Now, we do well to recall that China is the only country which has even tried to limit the rate of growth of its population. No other country is trying. “Let’s just hope that people stop having so many children so early,” politicians and experts seem to say.[1] “But let us not be so indelicate or impolitic as to talk about limiting population growth. Not at home, surely! And not abroad, either. I mean who are we to tell Chinese or Indians or Arabs or (orthodox) Jews or anyone else, after all—oh, dear, all this is so indelicate, what with the USA running away from birth control and abortion.”[2][3]
And let us also not forget a central warning regarding global warming—the warning that weather would change unpredictably. More rain here, less rain there. More heat here, less heat there. Storms. Quicker snow melts so that the slower snow melts of former times, filling rivers moderately over an entire growing season, will be replaced in some places with quick snow melts, filling rivers immoderately so that the water supply is quickly exhausted in the early days of the growing season—or before it even starts.
And most of this is unpredictable in detail. But it is not unpredictable in gross.

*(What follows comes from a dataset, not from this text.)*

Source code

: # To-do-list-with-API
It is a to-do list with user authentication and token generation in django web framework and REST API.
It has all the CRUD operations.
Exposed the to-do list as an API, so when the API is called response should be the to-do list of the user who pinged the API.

Global warming is coming. Humankind is not even bothering to try to fight it. Strange weather is with us already. It will get stranger as time goes on.
Therefore (and I do mean “therefore”) agriculture will be unpredictable. Crops will fail more often.
And because the world population shoots up as if there were no tomorrow, the world is in no position to maintain large stores (you know, a world-sized one-year wheat supply) of reserves of staples as insurance against drought.
Expect massive starvation, repressive governments, massive civil unrest (as in Egypt), food-caused emigration, massive concentration camps of emigrants, etc.
And, because we are still human, because some of us are comfortable enough to give our attention to long-range problems, may we not begin to talk among ourselves, once again, about limiting and reducing population growth? And population size? (And if not to talk, then to whisper? Can we act as brave as the kids in Cairo’s Tahrir Square?)
OK, I’m whispering. Listen up:
Wouldn’t the world economic system have a better shot at feeding humanity if the world population were reduced by 50% and the arable land held constant?
And won’t the problems just get worse if the population rises 10% and arable land is reduced 10% (by overgrazing, by deforestation, by the spread of urban areas into countrysides)?
And global warming continues along with growth of human populations—except perhaps where there is massive starvation—because we’ve done nothing to stop either?
”Oh, Peter, lighten up!” someone says.
And so he asked—ever so lightly—
Shouldn’t those of us who can presently afford to do so just adopt a hedonistic lifestyle as long as it lasts? (But please, don’t ask what “it” is. And don’t ask “for whom the bell tolls.”)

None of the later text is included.